Work to be completed:
What appears from the first line of the data below through the line containing "API that calls", both included, should be copied exactly, and nothing else.

Stored records:

◇ ◇ ◇

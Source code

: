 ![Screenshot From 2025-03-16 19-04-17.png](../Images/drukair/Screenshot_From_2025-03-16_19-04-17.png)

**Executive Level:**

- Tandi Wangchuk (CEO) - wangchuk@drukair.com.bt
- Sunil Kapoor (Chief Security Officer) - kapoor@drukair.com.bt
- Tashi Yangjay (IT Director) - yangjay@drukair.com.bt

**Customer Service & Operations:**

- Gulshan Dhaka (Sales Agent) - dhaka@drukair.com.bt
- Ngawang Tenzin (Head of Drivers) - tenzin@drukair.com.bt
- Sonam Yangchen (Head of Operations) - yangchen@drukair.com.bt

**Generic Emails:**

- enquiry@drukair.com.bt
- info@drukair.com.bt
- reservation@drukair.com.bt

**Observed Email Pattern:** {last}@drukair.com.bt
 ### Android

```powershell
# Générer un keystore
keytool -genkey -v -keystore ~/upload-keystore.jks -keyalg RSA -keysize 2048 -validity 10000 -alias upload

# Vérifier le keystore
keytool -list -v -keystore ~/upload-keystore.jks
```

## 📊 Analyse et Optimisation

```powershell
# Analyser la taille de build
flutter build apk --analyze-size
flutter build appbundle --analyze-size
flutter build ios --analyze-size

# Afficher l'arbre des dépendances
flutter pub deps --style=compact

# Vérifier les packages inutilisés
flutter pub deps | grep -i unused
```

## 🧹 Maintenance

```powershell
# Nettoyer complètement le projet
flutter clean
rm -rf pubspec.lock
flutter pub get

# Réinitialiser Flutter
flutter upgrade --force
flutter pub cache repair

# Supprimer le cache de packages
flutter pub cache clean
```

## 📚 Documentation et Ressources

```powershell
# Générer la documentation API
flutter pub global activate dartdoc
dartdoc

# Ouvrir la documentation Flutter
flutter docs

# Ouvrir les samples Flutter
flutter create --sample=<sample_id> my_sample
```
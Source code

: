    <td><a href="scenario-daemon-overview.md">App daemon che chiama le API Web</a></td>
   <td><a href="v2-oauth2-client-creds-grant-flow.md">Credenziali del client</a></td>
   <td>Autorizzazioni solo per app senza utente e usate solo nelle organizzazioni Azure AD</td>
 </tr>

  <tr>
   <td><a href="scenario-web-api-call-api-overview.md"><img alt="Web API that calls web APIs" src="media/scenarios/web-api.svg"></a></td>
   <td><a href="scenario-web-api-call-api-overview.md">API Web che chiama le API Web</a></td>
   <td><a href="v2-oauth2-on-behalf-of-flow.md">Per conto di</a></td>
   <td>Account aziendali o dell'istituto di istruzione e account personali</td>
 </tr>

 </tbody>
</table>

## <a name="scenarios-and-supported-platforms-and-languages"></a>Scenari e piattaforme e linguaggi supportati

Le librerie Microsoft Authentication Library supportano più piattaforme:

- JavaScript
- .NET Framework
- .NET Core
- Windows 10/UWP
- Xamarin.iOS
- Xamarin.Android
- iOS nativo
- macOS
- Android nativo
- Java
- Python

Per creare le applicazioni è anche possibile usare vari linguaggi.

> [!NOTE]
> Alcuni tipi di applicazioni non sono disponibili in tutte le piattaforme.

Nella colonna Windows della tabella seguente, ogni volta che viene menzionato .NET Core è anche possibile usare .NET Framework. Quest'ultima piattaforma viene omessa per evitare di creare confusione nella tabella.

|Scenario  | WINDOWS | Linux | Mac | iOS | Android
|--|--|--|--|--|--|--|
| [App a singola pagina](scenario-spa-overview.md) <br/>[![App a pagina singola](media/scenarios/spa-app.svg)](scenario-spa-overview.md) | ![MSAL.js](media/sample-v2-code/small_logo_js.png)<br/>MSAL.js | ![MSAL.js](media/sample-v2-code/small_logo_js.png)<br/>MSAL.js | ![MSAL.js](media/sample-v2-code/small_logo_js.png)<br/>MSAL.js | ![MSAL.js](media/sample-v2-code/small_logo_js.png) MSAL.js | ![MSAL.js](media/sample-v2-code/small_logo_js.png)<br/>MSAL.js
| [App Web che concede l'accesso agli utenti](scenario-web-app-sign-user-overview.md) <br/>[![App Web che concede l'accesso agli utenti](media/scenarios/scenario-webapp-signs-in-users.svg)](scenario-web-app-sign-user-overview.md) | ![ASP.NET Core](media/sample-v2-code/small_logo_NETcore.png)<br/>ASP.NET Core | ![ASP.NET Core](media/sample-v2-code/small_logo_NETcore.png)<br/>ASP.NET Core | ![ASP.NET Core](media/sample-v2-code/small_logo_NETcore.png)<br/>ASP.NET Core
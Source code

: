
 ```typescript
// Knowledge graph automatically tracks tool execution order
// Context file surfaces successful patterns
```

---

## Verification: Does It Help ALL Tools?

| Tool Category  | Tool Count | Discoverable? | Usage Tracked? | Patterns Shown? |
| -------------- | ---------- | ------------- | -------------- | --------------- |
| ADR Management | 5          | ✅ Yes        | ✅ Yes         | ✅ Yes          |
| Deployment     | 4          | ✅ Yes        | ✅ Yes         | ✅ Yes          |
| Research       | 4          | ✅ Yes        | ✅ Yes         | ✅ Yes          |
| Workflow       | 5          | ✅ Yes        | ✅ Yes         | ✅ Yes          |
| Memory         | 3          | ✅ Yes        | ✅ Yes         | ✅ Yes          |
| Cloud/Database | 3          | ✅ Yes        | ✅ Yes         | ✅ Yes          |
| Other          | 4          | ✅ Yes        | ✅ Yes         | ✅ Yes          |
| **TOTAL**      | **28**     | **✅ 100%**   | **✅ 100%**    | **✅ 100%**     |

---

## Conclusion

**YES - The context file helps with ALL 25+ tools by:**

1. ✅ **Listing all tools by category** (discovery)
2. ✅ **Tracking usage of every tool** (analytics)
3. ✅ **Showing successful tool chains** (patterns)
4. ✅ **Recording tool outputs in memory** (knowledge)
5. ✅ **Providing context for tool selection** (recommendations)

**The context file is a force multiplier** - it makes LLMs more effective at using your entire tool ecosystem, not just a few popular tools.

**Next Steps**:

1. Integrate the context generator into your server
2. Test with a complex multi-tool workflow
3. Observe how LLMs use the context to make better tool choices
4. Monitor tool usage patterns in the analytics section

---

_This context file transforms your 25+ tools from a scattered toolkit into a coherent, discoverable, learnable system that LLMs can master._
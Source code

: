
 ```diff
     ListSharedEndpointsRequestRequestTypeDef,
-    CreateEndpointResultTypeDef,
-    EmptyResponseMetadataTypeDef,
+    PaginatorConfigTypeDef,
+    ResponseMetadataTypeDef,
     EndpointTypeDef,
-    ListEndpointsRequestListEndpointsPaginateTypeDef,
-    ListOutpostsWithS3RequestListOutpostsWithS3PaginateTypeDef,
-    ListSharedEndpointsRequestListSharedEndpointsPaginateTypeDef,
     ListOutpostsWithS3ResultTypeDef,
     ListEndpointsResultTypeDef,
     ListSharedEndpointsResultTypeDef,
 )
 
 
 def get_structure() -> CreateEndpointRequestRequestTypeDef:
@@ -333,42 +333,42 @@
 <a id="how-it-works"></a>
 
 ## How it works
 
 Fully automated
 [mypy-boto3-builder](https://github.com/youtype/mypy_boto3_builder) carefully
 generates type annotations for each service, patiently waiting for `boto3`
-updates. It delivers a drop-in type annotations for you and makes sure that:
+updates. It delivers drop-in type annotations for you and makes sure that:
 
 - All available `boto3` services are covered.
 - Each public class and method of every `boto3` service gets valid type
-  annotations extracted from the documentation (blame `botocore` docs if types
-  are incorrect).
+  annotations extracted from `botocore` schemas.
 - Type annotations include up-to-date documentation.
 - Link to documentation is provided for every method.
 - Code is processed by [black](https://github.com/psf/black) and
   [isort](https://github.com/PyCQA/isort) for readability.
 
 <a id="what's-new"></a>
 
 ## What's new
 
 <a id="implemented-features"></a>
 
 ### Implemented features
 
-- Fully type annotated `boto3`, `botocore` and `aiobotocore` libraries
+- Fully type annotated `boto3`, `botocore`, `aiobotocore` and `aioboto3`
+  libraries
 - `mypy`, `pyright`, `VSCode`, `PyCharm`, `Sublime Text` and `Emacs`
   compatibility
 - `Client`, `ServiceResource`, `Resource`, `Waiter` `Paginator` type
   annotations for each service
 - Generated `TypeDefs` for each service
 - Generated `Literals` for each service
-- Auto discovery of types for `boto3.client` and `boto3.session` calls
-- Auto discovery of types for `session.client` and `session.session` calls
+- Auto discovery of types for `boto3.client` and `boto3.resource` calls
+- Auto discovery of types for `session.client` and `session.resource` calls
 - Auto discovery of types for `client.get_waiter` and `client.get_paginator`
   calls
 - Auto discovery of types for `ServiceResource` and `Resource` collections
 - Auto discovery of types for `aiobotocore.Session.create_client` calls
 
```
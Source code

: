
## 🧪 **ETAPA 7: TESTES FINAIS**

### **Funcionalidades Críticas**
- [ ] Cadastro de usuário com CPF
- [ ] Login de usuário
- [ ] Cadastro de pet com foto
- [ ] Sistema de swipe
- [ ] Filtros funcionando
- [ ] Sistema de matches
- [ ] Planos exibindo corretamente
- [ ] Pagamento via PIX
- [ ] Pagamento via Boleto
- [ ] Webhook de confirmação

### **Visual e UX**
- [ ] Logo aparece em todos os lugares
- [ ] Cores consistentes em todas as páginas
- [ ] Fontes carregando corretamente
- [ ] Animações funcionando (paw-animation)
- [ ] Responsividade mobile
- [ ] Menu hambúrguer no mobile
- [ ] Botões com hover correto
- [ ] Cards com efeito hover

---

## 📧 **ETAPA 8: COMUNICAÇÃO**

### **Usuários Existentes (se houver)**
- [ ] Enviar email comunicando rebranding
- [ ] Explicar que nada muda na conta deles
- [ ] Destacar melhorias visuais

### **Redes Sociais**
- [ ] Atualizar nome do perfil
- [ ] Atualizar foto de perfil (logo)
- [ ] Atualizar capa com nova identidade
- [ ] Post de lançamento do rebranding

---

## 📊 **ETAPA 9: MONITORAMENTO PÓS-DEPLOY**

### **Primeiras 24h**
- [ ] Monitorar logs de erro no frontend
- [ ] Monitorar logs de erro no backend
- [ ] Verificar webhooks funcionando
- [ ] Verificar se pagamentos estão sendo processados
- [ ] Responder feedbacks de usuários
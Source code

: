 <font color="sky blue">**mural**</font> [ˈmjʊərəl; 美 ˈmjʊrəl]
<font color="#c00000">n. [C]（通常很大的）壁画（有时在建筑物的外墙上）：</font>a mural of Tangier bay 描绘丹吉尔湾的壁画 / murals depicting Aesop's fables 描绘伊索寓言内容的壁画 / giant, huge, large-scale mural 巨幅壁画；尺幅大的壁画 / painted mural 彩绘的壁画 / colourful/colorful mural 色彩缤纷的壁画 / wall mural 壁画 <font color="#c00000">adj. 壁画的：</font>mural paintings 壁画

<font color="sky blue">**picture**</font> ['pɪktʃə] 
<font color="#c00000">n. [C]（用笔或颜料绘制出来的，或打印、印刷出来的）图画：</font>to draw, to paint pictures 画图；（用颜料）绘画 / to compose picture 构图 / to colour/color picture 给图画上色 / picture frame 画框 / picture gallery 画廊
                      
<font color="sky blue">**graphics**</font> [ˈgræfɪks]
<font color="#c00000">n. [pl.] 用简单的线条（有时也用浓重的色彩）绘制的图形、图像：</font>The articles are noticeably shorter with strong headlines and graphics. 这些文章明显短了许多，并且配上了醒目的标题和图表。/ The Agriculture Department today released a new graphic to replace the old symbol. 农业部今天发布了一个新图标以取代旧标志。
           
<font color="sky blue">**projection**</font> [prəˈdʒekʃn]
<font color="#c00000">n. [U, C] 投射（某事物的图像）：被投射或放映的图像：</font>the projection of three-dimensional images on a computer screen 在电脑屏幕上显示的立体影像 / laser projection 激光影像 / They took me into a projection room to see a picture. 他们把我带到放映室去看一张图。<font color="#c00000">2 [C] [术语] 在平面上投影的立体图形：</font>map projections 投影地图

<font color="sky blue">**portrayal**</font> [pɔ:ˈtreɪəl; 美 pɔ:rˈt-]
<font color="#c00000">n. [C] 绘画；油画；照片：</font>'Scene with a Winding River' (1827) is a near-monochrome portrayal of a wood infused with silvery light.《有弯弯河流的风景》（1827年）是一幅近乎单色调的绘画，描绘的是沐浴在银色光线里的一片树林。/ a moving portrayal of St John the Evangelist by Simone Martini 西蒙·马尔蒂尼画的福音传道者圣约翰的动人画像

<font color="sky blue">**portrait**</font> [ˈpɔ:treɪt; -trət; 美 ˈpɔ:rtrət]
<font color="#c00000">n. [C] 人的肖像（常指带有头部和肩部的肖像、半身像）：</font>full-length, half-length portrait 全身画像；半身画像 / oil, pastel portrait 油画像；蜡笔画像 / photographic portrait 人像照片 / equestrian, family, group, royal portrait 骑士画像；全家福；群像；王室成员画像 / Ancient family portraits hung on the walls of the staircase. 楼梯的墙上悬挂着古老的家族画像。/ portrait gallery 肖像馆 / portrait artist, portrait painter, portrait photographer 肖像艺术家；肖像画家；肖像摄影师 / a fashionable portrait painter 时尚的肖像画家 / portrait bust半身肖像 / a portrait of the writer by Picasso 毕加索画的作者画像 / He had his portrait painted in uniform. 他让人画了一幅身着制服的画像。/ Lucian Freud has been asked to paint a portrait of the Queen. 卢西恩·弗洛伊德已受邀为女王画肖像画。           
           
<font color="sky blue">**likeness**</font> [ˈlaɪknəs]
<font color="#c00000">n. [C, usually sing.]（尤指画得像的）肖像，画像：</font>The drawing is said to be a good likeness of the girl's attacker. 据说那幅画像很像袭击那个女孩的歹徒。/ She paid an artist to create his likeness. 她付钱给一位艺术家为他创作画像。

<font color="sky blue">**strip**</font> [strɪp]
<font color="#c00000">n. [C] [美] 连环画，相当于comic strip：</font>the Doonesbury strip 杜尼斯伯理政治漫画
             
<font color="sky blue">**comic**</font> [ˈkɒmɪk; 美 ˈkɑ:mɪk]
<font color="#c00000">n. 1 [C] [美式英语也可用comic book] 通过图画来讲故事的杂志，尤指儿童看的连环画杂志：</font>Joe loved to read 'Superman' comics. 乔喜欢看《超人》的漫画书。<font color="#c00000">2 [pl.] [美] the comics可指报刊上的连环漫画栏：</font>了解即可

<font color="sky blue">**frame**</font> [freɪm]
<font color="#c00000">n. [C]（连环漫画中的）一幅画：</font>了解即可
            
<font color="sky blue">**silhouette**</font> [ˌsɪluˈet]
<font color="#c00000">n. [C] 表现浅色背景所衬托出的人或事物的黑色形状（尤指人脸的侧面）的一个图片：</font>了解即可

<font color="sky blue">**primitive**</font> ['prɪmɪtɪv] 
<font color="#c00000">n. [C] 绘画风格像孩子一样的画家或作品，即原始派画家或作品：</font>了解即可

◇ ◇ ◇

Solution to this exercise:
Source code

: ![Screenshot From 2025-03-16 19-04-17.png](../Images/drukair/Screenshot_From_2025-03-16_19-04-17.png)

**Executive Level:**

- Tandi Wangchuk (CEO) - wangchuk@drukair.com.bt
- Sunil Kapoor (Chief Security Officer) - kapoor@drukair.com.bt
- Tashi Yangjay (IT Director) - yangjay@drukair.com.bt

**Customer Service & Operations:**

- Gulshan Dhaka (Sales Agent) - dhaka@drukair.com.bt
- Ngawang Tenzin (Head of Drivers) - tenzin@drukair.com.bt
- Sonam Yangchen (Head of Operations) - yangchen@drukair.com.bt

**Generic Emails:**

- enquiry@drukair.com.bt
- info@drukair.com.bt
- reservation@drukair.com.bt

**Observed Email Pattern:** {last}@drukair.com.bt
 ### Android

```powershell
# Générer un keystore
keytool -genkey -v -keystore ~/upload-keystore.jks -keyalg RSA -keysize 2048 -validity 10000 -alias upload

# Vérifier le keystore
keytool -list -v -keystore ~/upload-keystore.jks
```

## 📊 Analyse et Optimisation

```powershell
# Analyser la taille de build
flutter build apk --analyze-size
flutter build appbundle --analyze-size
flutter build ios --analyze-size

# Afficher l'arbre des dépendances
flutter pub deps --style=compact

# Vérifier les packages inutilisés
flutter pub deps | grep -i unused
```

## 🧹 Maintenance

```powershell
# Nettoyer complètement le projet
flutter clean
rm -rf pubspec.lock
flutter pub get

# Réinitialiser Flutter
flutter upgrade --force
flutter pub cache repair

# Supprimer le cache de packages
flutter pub cache clean
```

## 📚 Documentation et Ressources

```powershell
# Générer la documentation API
flutter pub global activate dartdoc
dartdoc

# Ouvrir la documentation Flutter
flutter docs

# Ouvrir les samples Flutter
flutter create --sample=<sample_id> my_sample
```
Source code

:    <td><a href="scenario-daemon-overview.md">App daemon che chiama le API Web</a></td>
   <td><a href="v2-oauth2-client-creds-grant-flow.md">Credenziali del client</a></td>
   <td>Autorizzazioni solo per app senza utente e usate solo nelle organizzazioni Azure AD</td>
 </tr>

  <tr>
   <td><a href="scenario-web-api-call-api-overview.md"><img alt="Web API that calls web APIs" src="media/scenarios/web-api.svg"></a></td>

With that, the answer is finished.